DINA DE-MALKHUTA DINA (Aram. דִּינָא דְּמַלְכוּתָא דִּינָא), the halakhic rule that the law of the country is binding, and, in certain cases, is to be preferred to Jewish law. The problem of dina de-malkhuta dina is similar to – but not identical with – the problem of *conflict of laws in other legal systems.

The Historical Background

The original significance of this rule, which was laid down by the amora *Samuel, can be deduced from the historical events of that era. The conquest of Babylon from the Parthians by Ardashir I, king of the Sassanids in 226 C.E., brought an end to the period of tranquillity from which the Jews in *Babylonia had benefited. Losing their political and religious autonomy, they had to adapt themselves to the powerful and centralized rule of the Sassanids. In 241 Shapur I, son of Ardashir, succeeded to the throne and granted the minorities under his rule cultural and religious autonomy which also applied to the Jews. Samuel, their leader at that time, imbued Babylonian Jewry with the consciousness that they must become reconciled to the new government, and a personal friendship was apparently established between Samuel and Shapur (Neusner, Babylonia, vol. 2; 16, 27, 30, 45, 71). Consequently Samuel's rule had important political significance, since it recognized the new Sassanid kingdom as a civilized rule possessing good and equitable laws which Jews were bound to obey, as they were to pay the taxes it imposed (ibid., 69, 95).

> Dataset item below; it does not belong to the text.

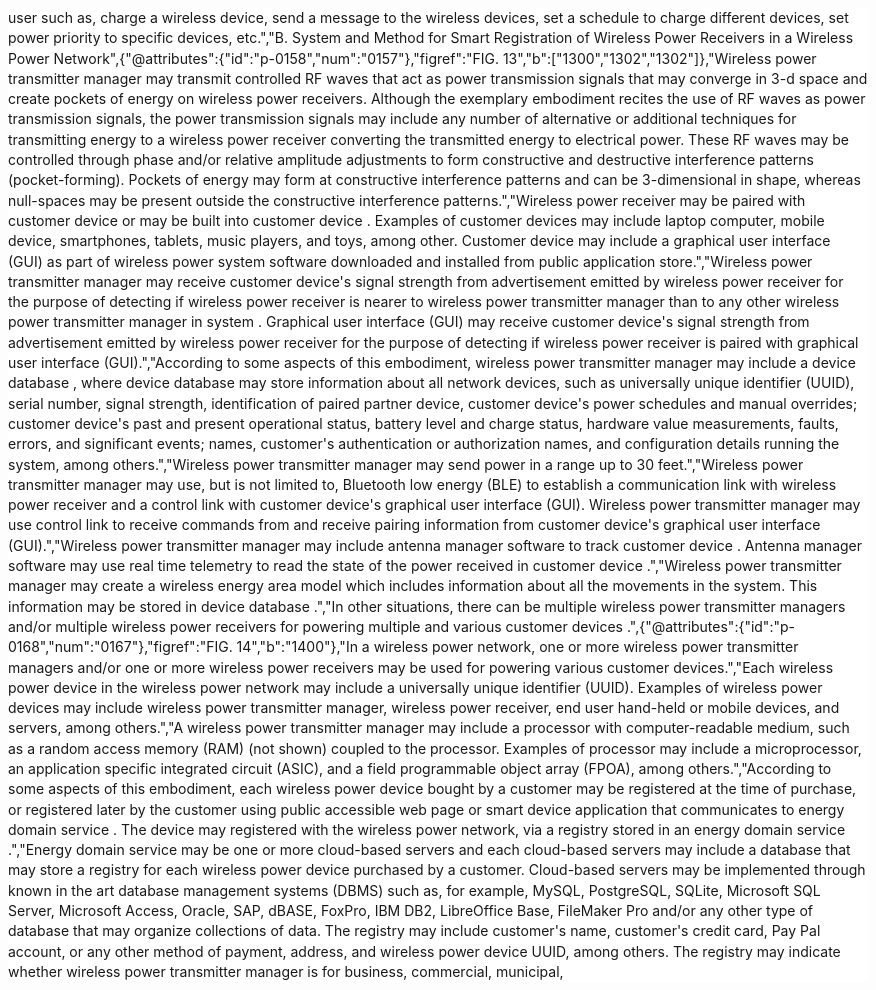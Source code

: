user  such as, charge a wireless device, send a message to the wireless devices, set a schedule to charge different devices, set power priority to specific devices, etc.","B. System and Method for Smart Registration of Wireless Power Receivers in a Wireless Power Network",{"@attributes":{"id":"p-0158","num":"0157"},"figref":"FIG. 13","b":["1300","1302","1302"]},"Wireless power transmitter manager  may transmit controlled RF waves that act as power transmission signals that may converge in 3-d space and create pockets of energy on wireless power receivers. Although the exemplary embodiment recites the use of RF waves as power transmission signals, the power transmission signals may include any number of alternative or additional techniques for transmitting energy to a wireless power receiver converting the transmitted energy to electrical power. These RF waves may be controlled through phase and\/or relative amplitude adjustments to form constructive and destructive interference patterns (pocket-forming). Pockets of energy may form at constructive interference patterns and can be 3-dimensional in shape, whereas null-spaces may be present outside the constructive interference patterns.","Wireless power receiver  may be paired with customer device  or may be built into customer device . Examples of customer devices  may include laptop computer, mobile device, smartphones, tablets, music players, and toys, among other. Customer device  may include a graphical user interface  (GUI) as part of wireless power system  software downloaded and installed from public application store.","Wireless power transmitter manager  may receive customer device's signal strength from advertisement emitted by wireless power receiver  for the purpose of detecting if wireless power receiver  is nearer to wireless power transmitter manager  than to any other wireless power transmitter manager  in system . Graphical user interface  (GUI) may receive customer device's signal strength from advertisement emitted by wireless power receiver  for the purpose of detecting if wireless power receiver  is paired with graphical user interface  (GUI).","According to some aspects of this embodiment, wireless power transmitter manager  may include a device database , where device database  may store information about all network devices, such as universally unique identifier (UUID), serial number, signal strength, identification of paired partner device, customer device's power schedules and manual overrides; customer device's past and present operational status, battery level and charge status, hardware value measurements, faults, errors, and significant events; names, customer's authentication or authorization names, and configuration details running the system, among others.","Wireless power transmitter manager  may send power in a range up to 30 feet.","Wireless power transmitter manager  may use, but is not limited to, Bluetooth low energy (BLE) to establish a communication link  with wireless power receiver  and a control link  with customer device's graphical user interface (GUI). Wireless power transmitter manager  may use control link  to receive commands from and receive pairing information from customer device's graphical user interface (GUI).","Wireless power transmitter manager  may include antenna manager software  to track customer device . Antenna manager software  may use real time telemetry to read the state of the power received in customer device .","Wireless power transmitter manager  may create a wireless energy area model which includes information about all the movements in the system. This information may be stored in device database .","In other situations, there can be multiple wireless power transmitter managers  and\/or multiple wireless power receivers  for powering multiple and various customer devices .",{"@attributes":{"id":"p-0168","num":"0167"},"figref":"FIG. 14","b":"1400"},"In a wireless power network, one or more wireless power transmitter managers and\/or one or more wireless power receivers may be used for powering various customer devices.","Each wireless power device in the wireless power network may include a universally unique identifier (UUID). Examples of wireless power devices may include wireless power transmitter manager, wireless power receiver, end user hand-held or mobile devices, and servers, among others.","A wireless power transmitter manager  may include a processor with computer-readable medium, such as a random access memory (RAM) (not shown) coupled to the processor. Examples of processor may include a microprocessor, an application specific integrated circuit (ASIC), and a field programmable object array (FPOA), among others.","According to some aspects of this embodiment, each wireless power device bought by a customer may be registered at the time of purchase, or registered later by the customer using public accessible web page or smart device application that communicates to energy domain service . The device may registered with the wireless power network, via a registry stored in an energy domain service .","Energy domain service  may be one or more cloud-based servers and each cloud-based servers may include a database that may store a registry for each wireless power device purchased by a customer. Cloud-based servers may be implemented through known in the art database management systems (DBMS) such as, for example, MySQL, PostgreSQL, SQLite, Microsoft SQL Server, Microsoft Access, Oracle, SAP, dBASE, FoxPro, IBM DB2, LibreOffice Base, FileMaker Pro and\/or any other type of database that may organize collections of data. The registry may include customer's name, customer's credit card, Pay Pal account, or any other method of payment, address, and wireless power device UUID, among others. The registry may indicate whether wireless power transmitter manager  is for business, commercial, municipal,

The Principle in the Talmud

Samuel's principle is cited only four times in the Talmud (Ned. 28a; Git. 10b; BK 113a; BB 54b and 55a). Three halakhot that are cited by *Rabbah (according to another reading by *Rava, fourth generation of Babylonian amoraim), in the name of the exilarch Ukban b. Nehemiah, and are attributed to Samuel deal with the relationship of Jews to the Persian government and with the relationship of Jewish to gentile law. These halakhot establish that the Persian law of the presumptive ownership of land is to be recognized even if it is opposed to Jewish law (see *Ḥazakah); that the sale of land confiscated by the government for non-payment of tax on the land is valid, but only if the sale is because of non-payment of the land tax and not because of non-payment of the poll tax (BB 55a; et cf. BK 113b). Additional halakhot adopted in consequence of dina de-malkhuta dina are: recognition of the Persian rules for the transfer of land even if they are not in accordance with Jewish law (BB 54b and 55a); the right of the king to sell a person into slavery for evading payment of the poll tax and the option of a Jew to buy him from the government executive officers and to enslave him (Yev. 64a; BM 73b); a prohibition against cheating tax collectors and concealing assets from them, unless the taxes are illegal for the reasons mentioned in the Talmud (Ned. 28a; BK 113a); and the recognition of bills executed by, or endorsed by, non-Jewish courts despite their being invalid according to Jewish law. The Talmud records a dispute as to the scope of the last halakhah. One opinion is that every type of document is to be recognized except for bills of divorce and manumission; according to another view the recognition is granted only to declaratory bills serving as evidence, such as bills of debt, but not to constructive bills such as benefactions (Git. 10b). It may be assumed that the definite but restricted recognition of the government's right to punish wrongdoers was based in part on Samuel's principle, although this is not stated explicitly in the talmudic sources. His principle was accepted as definitive halakhah, in the talmudic era and later. In spite of the permissiveness of the halakhah in adopting a foreign statute, Jewish law remained dominant in Jewish society, as is amply testified by the great legal creativity of Babylonian Jewry in the talmudic era.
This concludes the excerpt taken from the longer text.